# I just dropped my car...what a mess!!!



## MrWahWah (Jan 19, 2004)

I just lowered my car with Brand X Coilovers, i dont think theyre the right one for my car or is it the same ( i drive a 1995 nissan 200sx Ser and the box of coilovers said "sentra 90-99") is it the same thing cuz everybump i hit it, it makesa loud bang noise can someone tell me if i have the wrong coilovers email me at [email protected]


----------



## NissanB132gtr (Oct 29, 2003)

dude i had the same problem...the shocks are bottoming out... i put some kyb...fixed it right up....yea ish gets anoyin but yeah... u cant really do n e thing but replace


----------



## Gimp (Jun 9, 2002)

Okay...first off...I'm having a bad day so here ya go.....

Don't expect US to email YOU......you should at least come back and check out the forum for the answer.....

And lastly....SEARCH!!! You could easily find the answer if you simply hit that search button and searched for coilovers in the suspension.

AGAIN....I have had a VERY bad day.....so this is the main reason I am reaming you for the way you stated your FIRST post in the forum.

btw - moved to suspension section.


----------



## Jaralaccs (Jan 18, 2004)

how many inches lower is it?


----------



## MrWahWah (Jan 19, 2004)

Gimp said:


> Okay...first off...I'm having a bad day so here ya go.....
> 
> Don't expect US to email YOU......you should at least come back and check out the forum for the answer.....
> 
> ...


Ok I could care less if you had a bad day...ive had a bad month...The internet is filled with junk websites just in case you didnt know and it is very hard to find the information i need so back off a lil...and it seems you need a hug but the internet wont do that for your "VERY bad day"


----------



## morepower2 (Apr 19, 2002)

Gimp said:


> Okay...first off...I'm having a bad day so here ya go.....
> 
> Don't expect US to email YOU......you should at least come back and check out the forum for the answer.....
> 
> ...


Man there are a bunch of threads right here in this forum about the pitfalls of riceboy coilover kits, the dangers of lowering your car to much and how little you can really lower a sentra and still have it work. There are even links to sentra.net on how to set up sentra suspension right. Look at some of the stickys on the top of this page!

I am getting tired of anwsering the same question over and over again and to see it still popping up nearly every day.

The main thing is that all coil over kits I have seen so far except Ground Controls are riceboy and pontential dangerous, especialy when the peopel that seem to buy them do dumb things like lower their cars 3" till the snubbers hit.

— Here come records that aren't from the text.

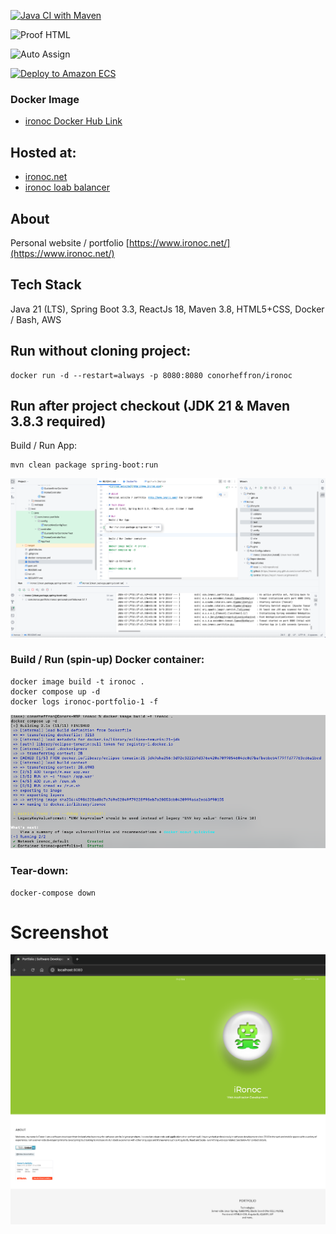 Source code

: [![Java CI with Maven](https://github.com/conorheffron/ironoc/actions/workflows/maven.yml/badge.svg)](https://github.com/conorheffron/ironoc/actions/workflows/maven.yml)

![Proof HTML](https://github.com/conorheffron/ironoc/actions/workflows/proof-html.yml/badge.svg)

![Auto Assign](https://github.com/conorheffron/ironoc/actions/workflows/auto-assign.yml/badge.svg)

[![Deploy to Amazon ECS](https://github.com/conorheffron/ironoc/actions/workflows/aws.yml/badge.svg)](https://github.com/conorheffron/ironoc/actions/workflows/aws.yml)

### Docker Image
- [ironoc Docker Hub Link](https://hub.docker.com/repository/docker/conorheffron/ironoc/general)

## Hosted at:
- [ironoc.net](https://ironoc.net)
- [ironoc loab balancer](https://ironoc-lb-6a36dafeeca59581.elb.eu-north-1.amazonaws.com/)

## About
Personal website / portfolio  [https://www.ironoc.net/](https://www.ironoc.net/)

## Tech Stack
Java 21 (LTS), Spring Boot 3.3, ReactJs 18, Maven 3.8, HTML5+CSS, Docker / Bash, AWS

## Run without cloning project:
```
docker run -d --restart=always -p 8080:8080 conorheffron/ironoc
```

## Run after project checkout (JDK 21 & Maven 3.8.3 required)
Build / Run App:
```
mvn clean package spring-boot:run
```

![image](screen-grabs/IDEA-Intellj-run.png)


### Build / Run (spin-up) Docker container:
```
docker image build -t ironoc .
docker compose up -d
docker logs ironoc-portfolio-1 -f
```

![image](screen-grabs/cli-docker.png)


### Tear-down:
```
docker-compose down
```

# Screenshot
![Home](screen-grabs/home-page.png)


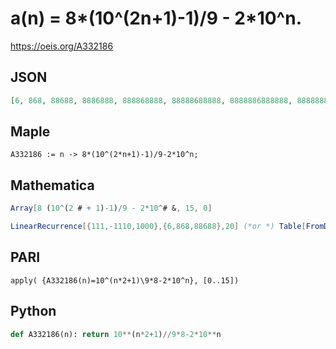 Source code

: # a\(n\) \= 8\*\(10^\(2n\+1\)\-1\)/9 \- 2\*10^n\.
https://oeis.org/A332186
## JSON
```JSON
[6, 868, 88688, 8886888, 888868888, 88888688888, 8888886888888, 888888868888888, 88888888688888888, 8888888886888888888, 888888888868888888888, 88888888888688888888888, 8888888888886888888888888, 888888888888868888888888888, 88888888888888688888888888888, 8888888888888886888888888888888]
```
## Maple
```Maple
A332186 := n -> 8*(10^(2*n+1)-1)/9-2*10^n;
```
## Mathematica
```Mathematica
Array[8 (10^(2 # + 1)-1)/9 - 2*10^# &, 15, 0]
```
```Mathematica
LinearRecurrence[{111,-1110,1000},{6,868,88688},20] (*or *) Table[FromDigits[Join[PadRight[ {},n,8],PadRight[ {6},n+1,8]]],{n,0,20}] (* _Harvey P. Dale_, May 30 2023 *)
```
## PARI
```PARI
apply( {A332186(n)=10^(n*2+1)\9*8-2*10^n}, [0..15])
```
## Python
```Python
def A332186(n): return 10**(n*2+1)//9*8-2*10**n
```
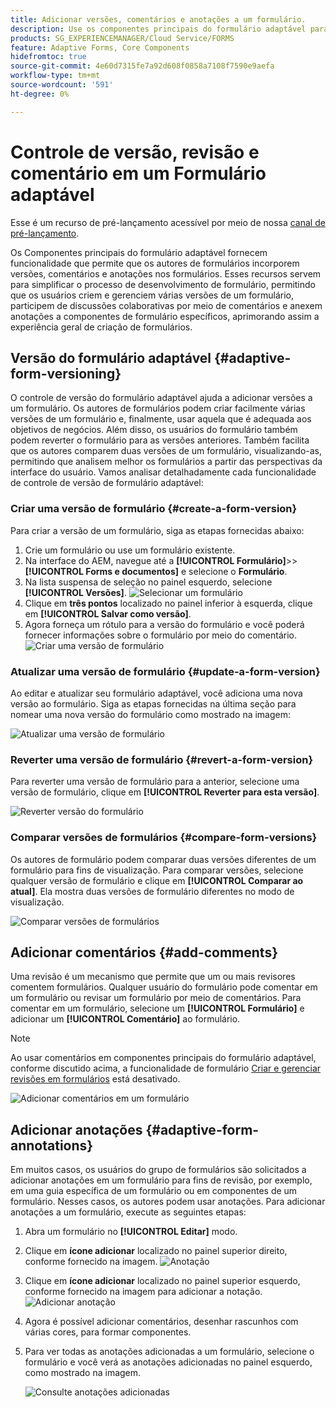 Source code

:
 ```yaml
---
title: Adicionar versões, comentários e anotações a um formulário.
description: Use os componentes principais do formulário adaptável para adicionar comentários, anotações e versões a um formulário adaptável.
products: SG_EXPERIENCEMANAGER/Cloud Service/FORMS
feature: Adaptive Forms, Core Components
hidefromtoc: true
source-git-commit: 4e60d7315fe7a92d608f0858a7108f7590e9aefa
workflow-type: tm+mt
source-wordcount: '591'
ht-degree: 0%

---
```


# Controle de versão, revisão e comentário em um Formulário adaptável

<!--Before you can use versionings, comments, and annotations in an Adaptive Form, you must ensure you have [enabled Adaptive Form Core Components](
https://experienceleague.adobe.com/en/docs/experience-manager-cloud-service/content/forms/setup-configure-migrate/enable-adaptive-forms-core-components).-->

<!--Adaptive Form Core Components facilitates to add versionings, comments, and annotations to a form. These features helps form authors and users to enhance the form development process where they can create multiple versions of a form, collaborate and add their comments to a form, and add annotations to form components.-->

<span class="preview"> Esse é um recurso de pré-lançamento acessível por meio de nossa [canal de pré-lançamento](https://experienceleague.adobe.com/docs/experience-manager-cloud-service/content/release-notes/prerelease.html#new-features). </span>


Os Componentes principais do formulário adaptável fornecem funcionalidade que permite que os autores de formulários incorporem versões, comentários e anotações nos formulários. Esses recursos servem para simplificar o processo de desenvolvimento de formulário, permitindo que os usuários criem e gerenciem várias versões de um formulário, participem de discussões colaborativas por meio de comentários e anexem anotações a componentes de formulário específicos, aprimorando assim a experiência geral de criação de formulários.


## Versão do formulário adaptável {#adaptive-form-versioning}

O controle de versão do formulário adaptável ajuda a adicionar versões a um formulário. Os autores de formulários podem criar facilmente várias versões de um formulário e, finalmente, usar aquela que é adequada aos objetivos de negócios. Além disso, os usuários do formulário também podem reverter o formulário para as versões anteriores. Também facilita que os autores comparem duas versões de um formulário, visualizando-as, permitindo que analisem melhor os formulários a partir das perspectivas da interface do usuário. Vamos analisar detalhadamente cada funcionalidade de controle de versão de formulário adaptável:

### Criar uma versão de formulário {#create-a-form-version}

Para criar a versão de um formulário, siga as etapas fornecidas abaixo:

1. Crie um formulário ou use um formulário existente.
1. Na interface do AEM, navegue até a **[!UICONTROL Formulário]**>>**[!UICONTROL Forms e documentos]** e selecione o **Formulário**.
1. Na lista suspensa de seleção no painel esquerdo, selecione **[!UICONTROL Versões]**.
   ![Selecionar um formulário](select-a-form.png)
1. Clique em **três pontos** localizado no painel inferior à esquerda, clique em **[!UICONTROL Salvar como versão]**.
1. Agora forneça um rótulo para a versão do formulário e você poderá fornecer informações sobre o formulário por meio do comentário.
   ![Criar uma versão de formulário](create-a-form-version.png)

### Atualizar uma versão de formulário {#update-a-form-version}

Ao editar e atualizar seu formulário adaptável, você adiciona uma nova versão ao formulário. Siga as etapas fornecidas na última seção para nomear uma nova versão do formulário como mostrado na imagem:

![Atualizar uma versão de formulário](update-a-form-version.png)

### Reverter uma versão de formulário {#revert-a-form-version}

Para reverter uma versão de formulário para a anterior, selecione uma versão de formulário, clique em **[!UICONTROL Reverter para esta versão]**.

![Reverter versão do formulário](revert-form-version.png)

### Comparar versões de formulários {#compare-form-versions}

Os autores de formulário podem comparar duas versões diferentes de um formulário para fins de visualização. Para comparar versões, selecione qualquer versão de formulário e clique em **[!UICONTROL Comparar ao atual]**. Ela mostra duas versões de formulário diferentes no modo de visualização.

![Comparar versões de formulários](compare-form-versions.png)

## Adicionar comentários {#add-comments}

Uma revisão é um mecanismo que permite que um ou mais revisores comentem formulários. Qualquer usuário do formulário pode comentar em um formulário ou revisar um formulário por meio de comentários. Para comentar em um formulário, selecione um **[!UICONTROL Formulário]** e adicionar um **[!UICONTROL Comentário]** ao formulário.

>[!NOTE]
> Ao usar comentários em componentes principais do formulário adaptável, conforme discutido acima, a funcionalidade de formulário [Criar e gerenciar revisões em formulários](/help/forms/create-reviews-forms.md) está desativado.


![Adicionar comentários em um formulário](form-comments.png)

## Adicionar anotações {#adaptive-form-annotations}

Em muitos casos, os usuários do grupo de formulários são solicitados a adicionar anotações em um formulário para fins de revisão, por exemplo, em uma guia específica de um formulário ou em componentes de um formulário. Nesses casos, os autores podem usar anotações. Para adicionar anotações a um formulário, execute as seguintes etapas:

1. Abra um formulário no **[!UICONTROL Editar]** modo.

1. Clique em **ícone adicionar** localizado no painel superior direito, conforme fornecido na imagem.
   ![Anotação](annotation.png)

1. Clique em **ícone adicionar** localizado no painel superior esquerdo, conforme fornecido na imagem para adicionar a notação.
   ![Adicionar anotação](add-annotation.png)

1. Agora é possível adicionar comentários, desenhar rascunhos com várias cores, para formar componentes.

1. Para ver todas as anotações adicionadas a um formulário, selecione o formulário e você verá as anotações adicionadas no painel esquerdo, como mostrado na imagem.

   ![Consulte anotações adicionadas](see-annotations.png)











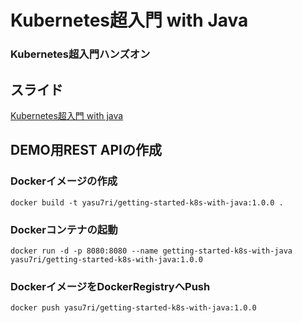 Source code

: # Kubernetes超入門 with Java
### Kubernetes超入門ハンズオン

## スライド
[Kubernetes超入門 with java](https://www.slideshare.net/yasu7ri/kubernetes-with-java "Kubernetes超入門 with java")

## DEMO用REST APIの作成
### Dockerイメージの作成
```
docker build -t yasu7ri/getting-started-k8s-with-java:1.0.0 .
```

### Dockerコンテナの起動
```
docker run -d -p 8080:8080 --name getting-started-k8s-with-java yasu7ri/getting-started-k8s-with-java:1.0.0
```

### DockerイメージをDockerRegistryへPush
```
docker push yasu7ri/getting-started-k8s-with-java:1.0.0
```
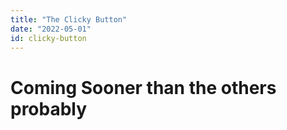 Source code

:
 ```yaml
---
title: "The Clicky Button"
date: "2022-05-01"
id: clicky-button
---
```


# Coming Sooner than the others probably
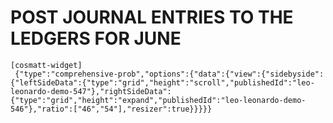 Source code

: # POST JOURNAL ENTRIES TO THE LEDGERS FOR JUNE

```
[cosmatt-widget]
 {"type":"comprehensive-prob","options":{"data":{"view":{"sidebyside":{"leftSideData":{"type":"grid","height":"scroll","publishedId":"leo-leonardo-demo-547"},"rightSideData":{"type":"grid","height":"expand","publishedId":"leo-leonardo-demo-546"},"ratio":["46","54"],"resizer":true}}}}} 
```
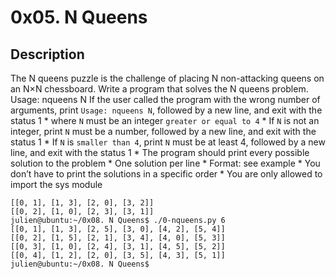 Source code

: <p><h1>0x05. N Queens</h1></p>

## Description
The N queens puzzle is the challenge of placing N non-attacking queens on an N×N chessboard. Write a program that solves the N queens problem.
<br>
Usage: nqueens N
    If the user called the program with the wrong number of arguments, print `Usage: nqueens N`, followed by a new line, and exit with the status 1
        * where `N` must be an integer `greater or equal to 4`
        * If `N` is not an integer, print `N` must be a number, followed by a new line, and exit with the status 1
        * If `N` is `smaller than 4`, print `N` must be at least 4, followed by a new line, and exit with the status 1
        * The program should print every possible solution to the problem
        * One solution per line
        * Format: see example
        * You don’t have to print the solutions in a specific order
        * You are only allowed to import the sys module
<br>
```julien@ubuntu:~/0x08. N Queens$ ./0-nqueens.py 4
[[0, 1], [1, 3], [2, 0], [3, 2]]
[[0, 2], [1, 0], [2, 3], [3, 1]]
julien@ubuntu:~/0x08. N Queens$ ./0-nqueens.py 6
[[0, 1], [1, 3], [2, 5], [3, 0], [4, 2], [5, 4]]
[[0, 2], [1, 5], [2, 1], [3, 4], [4, 0], [5, 3]]
[[0, 3], [1, 0], [2, 4], [3, 1], [4, 5], [5, 2]]
[[0, 4], [1, 2], [2, 0], [3, 5], [4, 3], [5, 1]]
julien@ubuntu:~/0x08. N Queens$ 
```
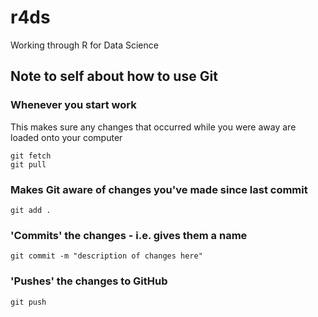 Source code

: # r4ds

Working through R for Data Science

## Note to self about how to use Git

### Whenever you start work

This makes sure any changes that occurred while you were away are loaded onto your computer

```{bash}
git fetch
git pull
```

### Makes Git aware of changes you've made since last commit

```{bash}
git add .
```

### 'Commits' the changes - i.e. gives them a name

```{bash}
git commit -m "description of changes here"
```

### 'Pushes' the changes to GitHub

```{bash}
git push
```
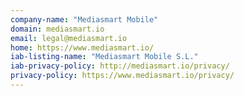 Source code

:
 ```yaml
---
company-name: "Mediasmart Mobile"
domain: mediasmart.io
email: legal@mediasmart.io
home: https://www.mediasmart.io/
iab-listing-name: "Mediasmart Mobile S.L."
iab-privacy-policy: http://mediasmart.io/privacy/
privacy-policy: https://www.mediasmart.io/privacy/
---
```




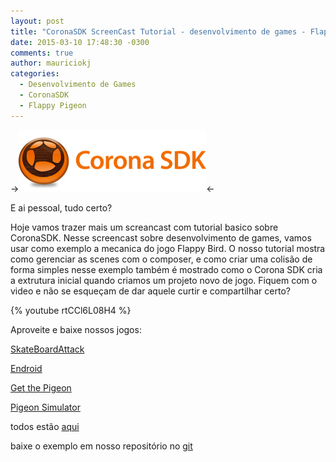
 ```yaml
---
layout: post
title: "CoronaSDK ScreenCast Tutorial - desenvolvimento de games - Flappy Bird #3"
date: 2015-03-10 17:48:30 -0300
comments: true
author: mauriciokj
categories:
  - Desenvolvimento de Games
  - CoronaSDK
  - Flappy Pigeon
---
```

->![alt Desenvolvimento de Games com CoronaSDK Logo](/images/2015-02-09-coronasdk-screencast-tutorial-desenvolvimento-de-games-flappy-bird-number-1/coronasdk_logo.png)<-

E ai pessoal, tudo certo?

Hoje vamos trazer mais um screancast com tutorial basico sobre CoronaSDK.
Nesse screencast sobre desenvolvimento de games, vamos usar como exemplo a mecanica do jogo Flappy Bird.
O nosso tutorial mostra como gerenciar as scenes com o composer, e como criar uma colisão de forma simples
nesse exemplo também é mostrado como o Corona SDK cria a extrutura inicial quando criamos um projeto novo de jogo.
Fiquem com o video e não se esqueçam de dar aquele curtir e compartilhar certo?

{% youtube rtCCl6L08H4 %}

<!-- more -->

Aproveite e baixe nossos jogos:

[SkateBoardAttack](https://play.google.com/store/apps/details?id=aftersixgames.com)

[Endroid](https://play.google.com/store/apps/details?id=com.aftersixapps.endroid)

[Get the Pigeon](https://play.google.com/store/apps/details?id=aftersixgames.gtp.com)

[Pigeon Simulator](https://play.google.com/store/apps/details?id=com.aftersixgames.pigeonsimulator)

todos estão [aqui](https://play.google.com/store/apps/developer?id=AfterSixApps)

baixe o exemplo em nosso repositório no [git](https://github.com/aftersixgames/flappy_pigeon/tree/screencast03)
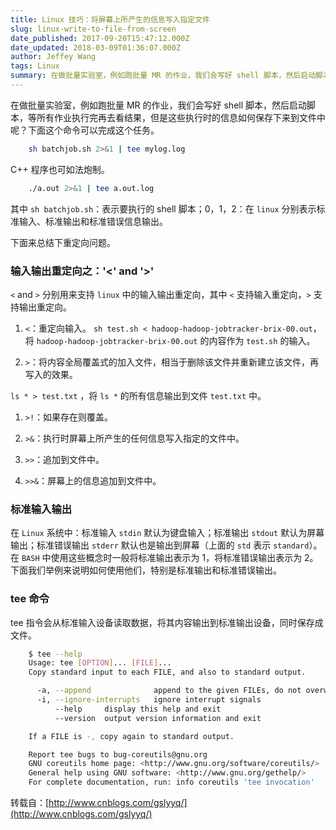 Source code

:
 ```yaml
---
title: Linux 技巧：将屏幕上所产生的信息写入指定文件
slug: linux-write-to-file-from-screen
date_published: 2017-09-20T15:47:12.000Z
date_updated: 2018-03-09T01:36:07.000Z
author: Jeffey Wang
tags: Linux
summary: 在做批量实验室，例如跑批量 MR 的作业，我们会写好 shell 脚本，然后启动脚本，等所有作业执行完再去看结果，但是这些执行时的信息如何保存下来到文件中呢？下面这个命令可以完成这个任务。
---
```


在做批量实验室，例如跑批量 MR 的作业，我们会写好 shell 脚本，然后启动脚本，等所有作业执行完再去看结果，但是这些执行时的信息如何保存下来到文件中呢？下面这个命令可以完成这个任务。

```bash
    sh batchjob.sh 2>&1 | tee mylog.log
```

C++ 程序也可如法炮制。

```bash
    ./a.out 2>&1 | tee a.out.log
```

其中 `sh batchjob.sh`：表示要执行的 shell 脚本；0，1，2：在 `linux` 分别表示标准输入、标准输出和标准错误信息输出。

下面来总结下重定向问题。

### 输入输出重定向之：'&lt;' and '>'

`<` and `>` 分别用来支持 `linux` 中的输入输出重定向，其中 `<` 支持输入重定向，`>` 支持输出重定向。

1.  `<`：重定向输入。
    `sh test.sh < hadoop-hadoop-jobtracker-brix-00.out`，将 `hadoop-hadoop-jobtracker-brix-00.out` 的内容作为 `test.sh` 的输入。

2.  `>`：将内容全局覆盖式的加入文件，相当于删除该文件并重新建立该文件，再写入的效果。

`ls * > test.txt` ，将 `ls *` 的所有信息输出到文件 `test.txt` 中。

1.  `>!`：如果存在则覆盖。

2.  `>&`：执行时屏幕上所产生的任何信息写入指定的文件中。

3.  `>>`：追加到文件中。

4.  `>>&`：屏幕上的信息追加到文件中。

### 标准输入输出

在 `Linux` 系统中：标准输入 `stdin` 默认为键盘输入；标准输出 `stdout` 默认为屏幕输出；标准错误输出 `stderr` 默认也是输出到屏幕（上面的 `std` 表示 `standard`）。在 `BASH` 中使用这些概念时一般将标准输出表示为 1，将标准错误输出表示为 2。下面我们举例来说明如何使用他们，特别是标准输出和标准错误输出。

### tee 命令

tee 指令会从标准输入设备读取数据，将其内容输出到标准输出设备，同时保存成文件。

```bash
    $ tee --help
    Usage: tee [OPTION]... [FILE]...
    Copy standard input to each FILE, and also to standard output.

      -a, --append              append to the given FILEs, do not overwrite
      -i, --ignore-interrupts   ignore interrupt signals
          --help     display this help and exit
          --version  output version information and exit

    If a FILE is -, copy again to standard output.

    Report tee bugs to bug-coreutils@gnu.org
    GNU coreutils home page: <http://www.gnu.org/software/coreutils/>
    General help using GNU software: <http://www.gnu.org/gethelp/>
    For complete documentation, run: info coreutils 'tee invocation'
```

转载自：[http://www.cnblogs.com/gslyyq/](http://www.cnblogs.com/gslyyq/)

All coilovers except GC don't even seem to know there spring rates if anyone askes them!

Mike


----------



## mrRICEguy (Jan 1, 2004)

i sure am tired of the same question over and over also

btw....you car lacks suspension travel...if ur gonna lower ur car, u need shorter struts/shocks to maintain some travel....i would guide u through a good suspension set up but i just went over it with someone yesterday and the day before and the day before yata yata yata.....search good luck


----------



## my420sx (May 12, 2002)

MrWahWah said:


> I just lowered my car with Brand X Coilovers, i dont think theyre the right one for my car or is it the same ( i drive a 1995 nissan 200sx Ser and the box of coilovers said "sentra 90-99") is it the same thing cuz everybump i hit it, it makesa loud bang noise can someone tell me if i have the wrong coilovers email me at [email protected]


Welcome to the forum MrWahWah,
First of you came to the right place, and don't mind the people in here. They're just fuckin' with your head :thumbup: they LOVE NEWBIES.
I know how you feel when you need answers quickly. But if you take the time to search, you will find the answer yourself. Here you'll find every thing you need know about your vehicle. This forum is yours to discover!
GOOD LUCK!


----------



## Gimp (Jun 9, 2002)

MrWahWah said:


> and it seems you need a hug


Danny Tanner?! J/K.....since I'm in a MUCH better mood.....here ya go. 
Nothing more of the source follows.